** SOURCE DATA follows **

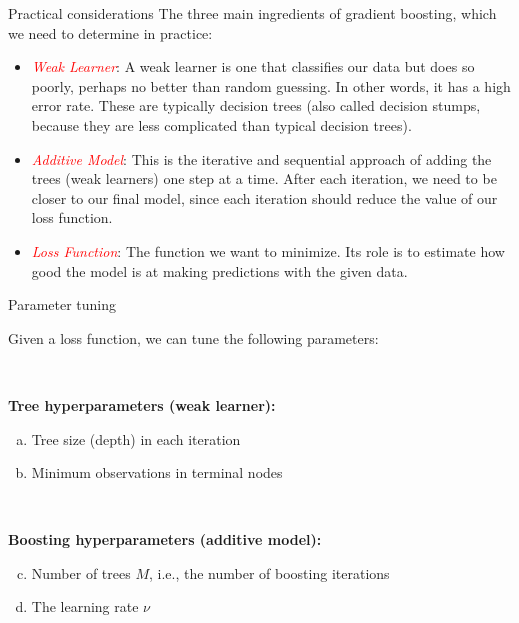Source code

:\documentclass[
  10pt,
  ignorenonframetext,
]{beamer}
\begin{document}
\begin{frame}{Practical considerations}
\protect\hypertarget{practical-considerations}{}
The three main ingredients of gradient boosting, which we need to
determine in practice:

\vspace{2mm}

\begin{itemize}
\item
  \emph{\textcolor{red}{Weak Learner}}: A weak learner is one that
  classifies our data but does so poorly, perhaps no better than random
  guessing. In other words, it has a high error rate. These are
  typically decision trees (also called decision stumps, because they
  are less complicated than typical decision trees).
\item
  \emph{\textcolor{red}{Additive Model}}: This is the iterative and
  sequential approach of adding the trees (weak learners) one step at a
  time. After each iteration, we need to be closer to our final model,
  since each iteration should reduce the value of our loss function.
\item
  \emph{\textcolor{red}{Loss Function}}: The function we want to
  minimize. Its role is to estimate how good the model is at making
  predictions with the given data.
\end{itemize}
\end{frame}

\begin{frame}{Parameter tuning}
\protect\hypertarget{parameter-tuning}{}
\(~\)

Given a loss function, we can tune the following parameters:

\(~\)

\textbf{Tree hyperparameters (weak learner):}

\begin{enumerate}
[a)]
\item
  Tree size (depth) in each iteration
\item
  Minimum observations in terminal nodes
\end{enumerate}

\(~\)

\textbf{Boosting hyperparameters (additive model):}

\begin{enumerate}
[a)]
\setcounter{enumi}{2}
\item
  Number of trees \(M\), i.e., the number of boosting iterations
\item
  The learning rate \(\nu\)
\end{enumerate}
\end{frame}
\end{document}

** End of SOURCE DATA **

- _WORK ITEM_
Search the records for the word "decision". Copy every line that has it.

- _WRITTEN ANSWER_
  typically decision trees (also called decision stumps, because they
  are less complicated than typical decision trees).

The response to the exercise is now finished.